Cache Object Management

Object data is kept in memory caches using cache clustering technology, with redundant storage of each object for reliability and high availability.

Cache data is shared across all the engines participating in the cluster. Two cache providers are supported. The built-in cache provider is the TIBCO BusinessEvents DataGrid component. You also have the option to use a supported version of Oracle Coherence, for which you have a license that is appropriate for your usage.

Cache Object Management Terminology

The following basic definitions apply:

Processing Unit
A processing unit deploys as a TIBCO BusinessEvents engine. One engine runs in one JVM.
Agent
Each processing unit contains one or more agents of different types. The main types are inference agents, which perform the inferencing work, and cache agents, which manage the objects.
Agent Class
An agent class is a configured agent definition.

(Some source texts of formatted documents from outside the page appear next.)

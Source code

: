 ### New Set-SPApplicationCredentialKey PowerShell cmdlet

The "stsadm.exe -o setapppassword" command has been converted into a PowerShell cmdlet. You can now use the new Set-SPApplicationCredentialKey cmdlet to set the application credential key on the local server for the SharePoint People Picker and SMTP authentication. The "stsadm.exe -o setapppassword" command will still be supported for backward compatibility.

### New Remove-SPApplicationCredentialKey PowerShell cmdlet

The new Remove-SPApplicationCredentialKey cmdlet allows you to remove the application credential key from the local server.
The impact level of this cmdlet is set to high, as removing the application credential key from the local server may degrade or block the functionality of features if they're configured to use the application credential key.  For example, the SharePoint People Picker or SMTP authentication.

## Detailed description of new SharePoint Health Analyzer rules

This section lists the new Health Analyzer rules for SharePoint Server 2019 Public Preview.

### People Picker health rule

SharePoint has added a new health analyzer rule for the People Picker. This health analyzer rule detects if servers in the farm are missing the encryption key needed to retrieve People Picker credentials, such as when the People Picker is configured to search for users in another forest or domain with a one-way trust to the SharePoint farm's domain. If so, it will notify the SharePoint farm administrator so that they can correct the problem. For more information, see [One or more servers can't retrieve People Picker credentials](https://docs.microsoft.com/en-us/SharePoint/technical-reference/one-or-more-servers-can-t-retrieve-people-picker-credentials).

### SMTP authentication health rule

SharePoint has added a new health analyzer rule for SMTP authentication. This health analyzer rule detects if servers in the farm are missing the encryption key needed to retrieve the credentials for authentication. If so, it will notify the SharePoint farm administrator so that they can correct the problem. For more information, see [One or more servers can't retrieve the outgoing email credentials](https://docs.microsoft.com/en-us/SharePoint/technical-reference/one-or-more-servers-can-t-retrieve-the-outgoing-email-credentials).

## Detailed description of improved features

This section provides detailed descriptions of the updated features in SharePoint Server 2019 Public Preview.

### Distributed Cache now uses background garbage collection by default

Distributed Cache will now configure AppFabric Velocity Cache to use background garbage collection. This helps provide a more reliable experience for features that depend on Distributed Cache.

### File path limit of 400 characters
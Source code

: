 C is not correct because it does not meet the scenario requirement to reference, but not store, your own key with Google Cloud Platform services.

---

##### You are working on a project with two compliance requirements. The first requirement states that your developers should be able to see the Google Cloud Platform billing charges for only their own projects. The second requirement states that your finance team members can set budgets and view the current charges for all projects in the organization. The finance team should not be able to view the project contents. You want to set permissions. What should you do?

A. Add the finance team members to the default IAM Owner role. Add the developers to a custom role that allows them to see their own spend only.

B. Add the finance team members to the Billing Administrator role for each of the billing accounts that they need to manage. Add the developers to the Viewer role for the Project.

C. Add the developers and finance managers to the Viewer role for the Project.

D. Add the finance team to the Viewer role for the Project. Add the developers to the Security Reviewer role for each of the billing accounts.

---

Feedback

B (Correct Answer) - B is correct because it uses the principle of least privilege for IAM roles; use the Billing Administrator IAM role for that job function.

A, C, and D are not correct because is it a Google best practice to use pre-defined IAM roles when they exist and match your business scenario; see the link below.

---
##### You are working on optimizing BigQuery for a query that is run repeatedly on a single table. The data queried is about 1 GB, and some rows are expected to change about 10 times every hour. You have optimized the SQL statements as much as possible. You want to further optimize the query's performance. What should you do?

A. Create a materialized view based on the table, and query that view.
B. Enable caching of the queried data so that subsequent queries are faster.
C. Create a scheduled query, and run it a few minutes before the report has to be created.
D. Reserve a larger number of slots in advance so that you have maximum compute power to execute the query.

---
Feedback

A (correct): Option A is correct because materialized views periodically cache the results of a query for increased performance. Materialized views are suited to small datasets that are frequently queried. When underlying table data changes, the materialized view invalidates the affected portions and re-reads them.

Configuration specifies, for example, what channels, startup rule functions, and rules the agent will use at runtime. You can deploy multiple instances of the same agent class, and you can deploy instances of different agent classes, depending on the work the application is designed to do.
Cache Agent
An agent that stores cache data. A processing unit can have one cache agent only. (Processing units that run other types of agents can have cache storage enabled too, which can be useful for demonstration purposes only, but not in production systems).
Seeders and Leeches (TIBCO BusinessEvents DataGrid terms)
A seeder is an agent that stores cache data. Cache agents are seeders by default. A leech is an agent that is part of the cluster but does not store data. Agents other than cache agents are generally leeches. These terms are not generally used in the documentation. However they may be useful to know about for technical discussions.

Data Recovery

Data recovery after total system failure is available if you implement a persistent backing store. Recovery from failure of individual processing units (JVMs) is available with Cache OM without a backing store (if at least one backup copy of each object is maintained in the cache).

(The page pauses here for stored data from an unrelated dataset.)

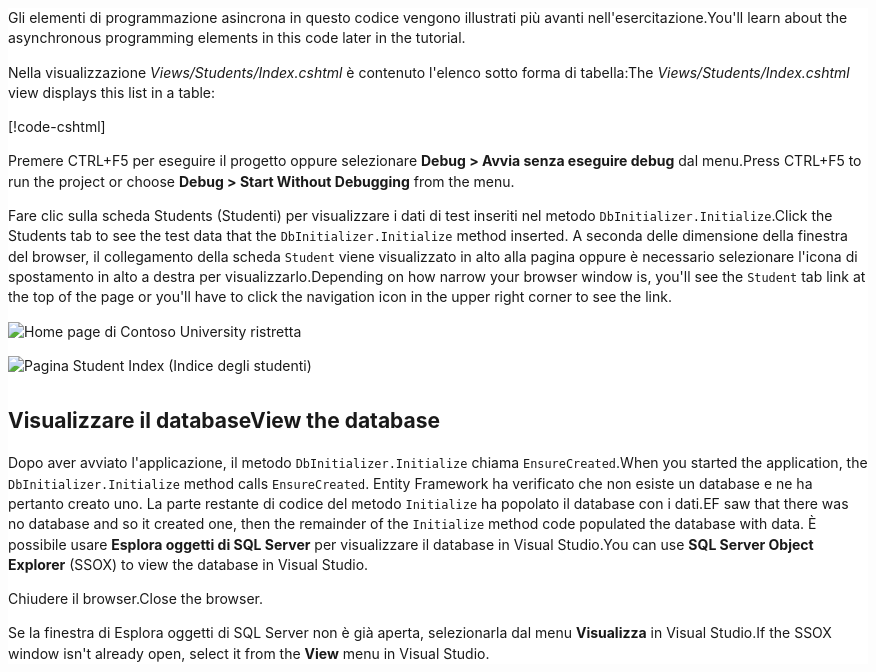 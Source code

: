 <span data-ttu-id="779a0-288">Gli elementi di programmazione asincrona in questo codice vengono illustrati più avanti nell'esercitazione.</span><span class="sxs-lookup"><span data-stu-id="779a0-288">You'll learn about the asynchronous programming elements in this code later in the tutorial.</span></span>

<span data-ttu-id="779a0-289">Nella visualizzazione *Views/Students/Index.cshtml* è contenuto l'elenco sotto forma di tabella:</span><span class="sxs-lookup"><span data-stu-id="779a0-289">The *Views/Students/Index.cshtml* view displays this list in a table:</span></span>

[!code-cshtml[](intro/samples/cu/Views/Students/Index1.cshtml)]

<span data-ttu-id="779a0-290">Premere CTRL+F5 per eseguire il progetto oppure selezionare **Debug > Avvia senza eseguire debug** dal menu.</span><span class="sxs-lookup"><span data-stu-id="779a0-290">Press CTRL+F5 to run the project or choose **Debug > Start Without Debugging** from the menu.</span></span>

<span data-ttu-id="779a0-291">Fare clic sulla scheda Students (Studenti) per visualizzare i dati di test inseriti nel metodo `DbInitializer.Initialize`.</span><span class="sxs-lookup"><span data-stu-id="779a0-291">Click the Students tab to see the test data that the `DbInitializer.Initialize` method inserted.</span></span> <span data-ttu-id="779a0-292">A seconda delle dimensione della finestra del browser, il collegamento della scheda `Student` viene visualizzato in alto alla pagina oppure è necessario selezionare l'icona di spostamento in alto a destra per visualizzarlo.</span><span class="sxs-lookup"><span data-stu-id="779a0-292">Depending on how narrow your browser window is, you'll see the `Student` tab link at the top of the page or you'll have to click the navigation icon in the upper right corner to see the link.</span></span>

![Home page di Contoso University ristretta](intro/_static/home-page-narrow.png)

![Pagina Student Index (Indice degli studenti)](intro/_static/students-index.png)

## <a name="view-the-database"></a><span data-ttu-id="779a0-295">Visualizzare il database</span><span class="sxs-lookup"><span data-stu-id="779a0-295">View the database</span></span>

<span data-ttu-id="779a0-296">Dopo aver avviato l'applicazione, il metodo `DbInitializer.Initialize` chiama `EnsureCreated`.</span><span class="sxs-lookup"><span data-stu-id="779a0-296">When you started the application, the `DbInitializer.Initialize` method calls `EnsureCreated`.</span></span> <span data-ttu-id="779a0-297">Entity Framework ha verificato che non esiste un database e ne ha pertanto creato uno. La parte restante di codice del metodo `Initialize` ha popolato il database con i dati.</span><span class="sxs-lookup"><span data-stu-id="779a0-297">EF saw that there was no database and so it created one, then the remainder of the `Initialize` method code populated the database with data.</span></span> <span data-ttu-id="779a0-298">È possibile usare **Esplora oggetti di SQL Server**  per visualizzare il database in Visual Studio.</span><span class="sxs-lookup"><span data-stu-id="779a0-298">You can use **SQL Server Object Explorer** (SSOX) to view the database in Visual Studio.</span></span>

<span data-ttu-id="779a0-299">Chiudere il browser.</span><span class="sxs-lookup"><span data-stu-id="779a0-299">Close the browser.</span></span>

<span data-ttu-id="779a0-300">Se la finestra di Esplora oggetti di SQL Server non è già aperta, selezionarla dal menu **Visualizza** in Visual Studio.</span><span class="sxs-lookup"><span data-stu-id="779a0-300">If the SSOX window isn't already open, select it from the **View** menu in Visual Studio.</span></span>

Object management features provide fine-grained controls for managing the memory footprint of the cache, if you use a backing store.

Fault Tolerance

Fault tolerance is provided at the inference agent level. Agents belonging to the same agent class can act in a traditional fault-tolerant manner, where standby agents take over for failed active agents. Fault tolerance can also be provided implicitly, because all active agents in the same class share the workload. There may be no need to keep any agents as standbys. It depends on your needs.

Cache-based object management is generally the best choice for CEP systems. It offers richer functionality, and is the method that receives most focus in these chapters. For implementation details, see TIBCO BusinessEvents Developer’s Guide.